IBMA World of Bluegrass 2004


CHICAGO TRIBUNE

October 11 2004


BLUEGRASS FESTIVAL HONORS LARRY SPARKS

By David Royko

Special to the Tribune

LOUISVILLE — Up against four previous winners of the International Bluegrass Music Association male vocalist of the year award last week, veteran Larry Sparks, after four decades as a bluegrass pro, became the newest name on that list. On the strength of his recording "You Ain't Lived," which also was a song of the year nominee, Sparks, the seeming underdog, helped the IBMA bid farewell to Louisville with a flourish.


The IBMA has been hosting its weeklong World of Bluegrass convention, awards and festival in Louisville since 1997, having moved from its original site in Owensboro, Ky. Next year, the event moves to the spot one assumes the IBMA always had its collective eye on, Nashville. Knowing that this was the final year in Louisville made it easy to appreciate the cozy, if crowded, feel of what is now the IBMA’s past.


The awards ceremony, held in the adjacent Kentucky Center, is all about dressing up and formally honoring the year's best work and the artists who deliver it, while Fan Fest, the weekend-long indoor festival, is all about informally doing the same. The main stage runs from late morning until late night, and Friday alone featured sets by award winners of various major categories: J.D. Crowe, the Del McCoury Band, Larry Sparks and the Lonesome Ramblers, Blue Highway, Doyle Lawson and Quicksilver, and the band that won the emerging artist prize — King Wilkie.

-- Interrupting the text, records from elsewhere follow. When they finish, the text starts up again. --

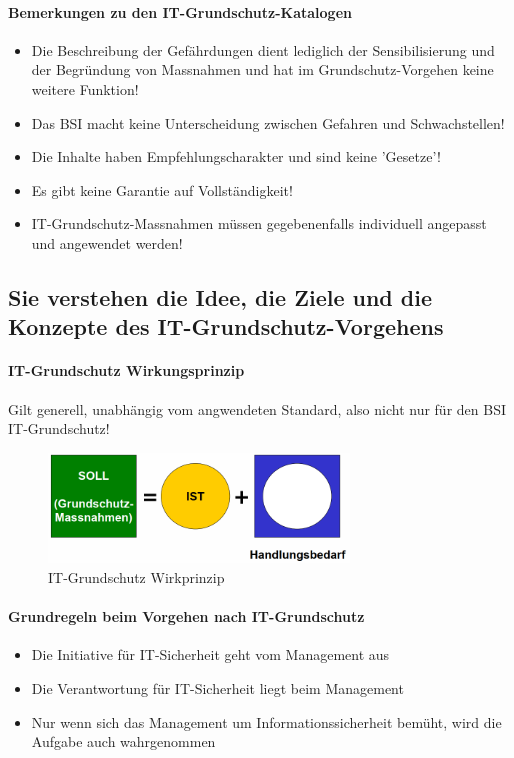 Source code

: \documentclass[10pt,a4paper]{article}
\begin{document}
\paragraph*{Bemerkungen zu den IT-Grundschutz-Katalogen}
\begin{itemize}[noitemsep,topsep=0pt,leftmargin=*]
    \item Die Beschreibung der Gefährdungen dient lediglich der Sensibilisierung und der Begründung von Massnahmen und hat im Grundschutz-Vorgehen keine weitere Funktion!
    \item Das BSI macht keine Unterscheidung zwischen Gefahren und Schwachstellen!
    \item Die Inhalte haben Empfehlungscharakter und sind keine 'Gesetze'!
    \item Es gibt keine Garantie auf Vollständigkeit!
    \item IT-Grundschutz-Massnahmen müssen gegebenenfalls individuell angepasst und angewendet werden!
\end{itemize}

\subsection*{Sie verstehen die Idee, die Ziele und die Konzepte des IT-Grundschutz-Vorgehens}

\paragraph*{IT-Grundschutz Wirkungsprinzip} Gilt generell, unabhängig vom angwendeten Standard, also nicht nur für den BSI IT-Grundschutz!
\begin{figure}[H]
    \begin{center}
    \includegraphics[width=8cm]{images/Grundschutz_Wirkprinzip.png}
    \caption{IT-Grundschutz Wirkprinzip}
    \label{IT-Grundschutz Wirkprinzip}
    \end{center}
\end{figure}

\paragraph*{Grundregeln beim Vorgehen nach IT-Grundschutz}
\begin{itemize}[noitemsep,topsep=0pt,leftmargin=*]
    \item Die Initiative für IT-Sicherheit geht vom Management aus
    \item Die Verantwortung für IT-Sicherheit liegt beim Management
    \item Nur wenn sich das Management um Informationssicherheit bemüht, wird die Aufgabe auch wahrgenommen
\end{itemize}
\end{document}
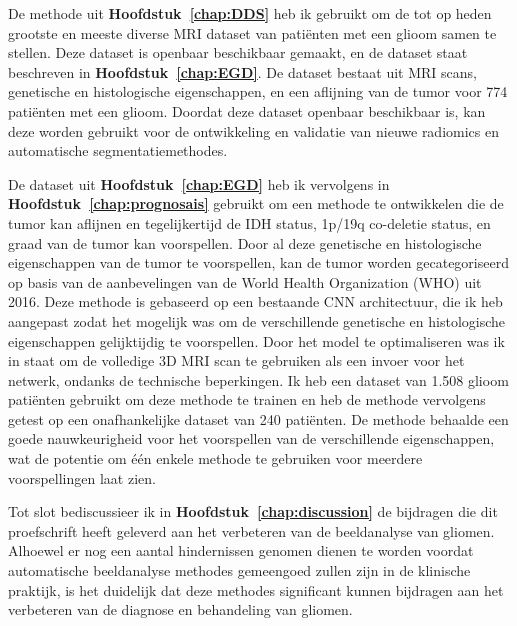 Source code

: De methode uit \textbf{Hoofdstuk~\ref{chap:DDS}} heb ik gebruikt om de tot op heden grootste en meeste diverse MRI dataset van pati{\"e}nten met een glioom samen te stellen.
Deze dataset is openbaar beschikbaar gemaakt, en de dataset staat beschreven in \textbf{Hoofdstuk~\ref{chap:EGD}}.
De dataset bestaat uit MRI scans, genetische en histologische eigenschappen, en een aflijning van de tumor voor 774 pati{\"e}nten met een glioom.
Doordat deze dataset openbaar beschikbaar is, kan deze worden gebruikt voor de ontwikkeling en validatie van nieuwe radiomics en automatische segmentatiemethodes.

De dataset uit \textbf{Hoofdstuk~\ref{chap:EGD}}  heb ik vervolgens in \textbf{Hoofdstuk~\ref{chap:prognosais}} gebruikt om een methode te ontwikkelen die de tumor kan aflijnen en tegelijkertijd de IDH status, 1p/19q co-deletie status, en graad van de tumor kan voorspellen.
Door al deze genetische en histologische eigenschappen van de tumor te voorspellen, kan de tumor worden gecategoriseerd op basis van de aanbevelingen van de World Health Organization (WHO) uit 2016.
Deze methode is gebaseerd op een bestaande CNN architectuur, die ik heb aangepast zodat het mogelijk was om de verschillende genetische en histologische eigenschappen gelijktijdig te voorspellen.
Door het model te optimaliseren was ik in staat om de volledige 3D MRI scan te gebruiken als een invoer voor het netwerk, ondanks de technische beperkingen.
Ik heb een dataset van 1.508 glioom pati{\"e}nten gebruikt om deze methode te trainen en heb de methode vervolgens getest op een onafhankelijke dataset van 240 pati{\"e}nten.
De methode behaalde een goede nauwkeurigheid voor het voorspellen van de verschillende eigenschappen, wat de potentie om {\'e}{\'e}n enkele methode te gebruiken voor meerdere voorspellingen laat zien.

Tot slot bediscussieer ik in \textbf{Hoofdstuk~\ref{chap:discussion}} de bijdragen die dit proefschrift heeft geleverd aan het verbeteren van de beeldanalyse van gliomen.
Alhoewel er nog een aantal hindernissen genomen dienen te worden voordat automatische beeldanalyse methodes gemeengoed zullen zijn in de klinische praktijk, is het duidelijk dat deze methodes significant kunnen bijdragen aan het verbeteren van de diagnose en behandeling van gliomen.


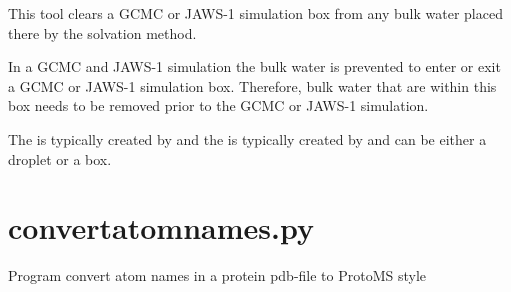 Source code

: \documentclass[letterpaper,10pt,english]{sphinxmanual}
\begin{document}

%
\begin{sphinxVerbatim}[commandchars=\\\{\}]
    
      
\end{sphinxVerbatim}


This tool clears a GCMC or JAWS-1 simulation box from any bulk water placed there by the solvation method.

In a GCMC and JAWS-1 simulation the bulk water is prevented to enter or exit a GCMC or JAWS-1 simulation box. Therefore, bulk water that are within this box needs to be removed prior to the GCMC or JAWS-1 simulation.

The  is typically created by  and the  is typically created by  and can be either a droplet or a box.


\section{convertatomnames.py}
\label{\detokenize{tools:convertatomnames-py}}

Program convert atom names in a protein pdb-file to ProtoMS style


%
\begin{sphinxVerbatim}[commandchars=\\\{\}]
  \PYG{p}{[}\PYG{p}{]} \PYG{p}{[} \PYG{p}{]} \PYG{p}{[} \PYG{p}{]} \PYG{p}{[} \PYG{p}{]}
                           \PYG{p}{[} \PYG{p}{]}
\end{sphinxVerbatim}
\end{document}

After late-night jamming in open hotel suites, Fan Fest resumed Saturday morning with a main stage set by the five-time reigning female vocalist, Rhonda Vincent and her band, the Rage. How they put out such energy in the morning would have been more of a mystery had the crowd not been whipped up to the same level by show's end.


Later in the day, Cherryholmes, a family sextet of exceptional skill, blazed through a relatively rare Bill Monroe fiddle tune, "Goin' Up Caney," and the Osborne Brothers classic, "Ruby," retaining the character of the originals while adding enough new tweaks to make these versions distinctly their own.


Valerie Smith and her dazzling band, Liberty Pike, also provided several Fan Fest highlights, from swinging jazz to impassioned gospel, with their voices as incisive as their flying fingers.


As in past years, some of the weekend's best action was found at the two Fan Fest side stages. The cannily programmed Roots & Branches Stage honored its name by looking both backward and ahead, with Friday's set of jazzy newgrass by the Creaking Tree String Quartet offering some of the most ambitious music of the weekend.


The banjo workshop that took place Saturday on the Masters Workshop Stage included two Chicago-area pickers among the five five-stringers — Greg Cahill and Noam Pikelny — and delighted with an unplanned demonstration of melodic banjo theory by one of the style's originators, Bill Keith, who had been in the audience when a question about melodic banjo technique was asked. It was precisely the kind of experience you’re likely to find only at the IBMA’s World of Bluegrass.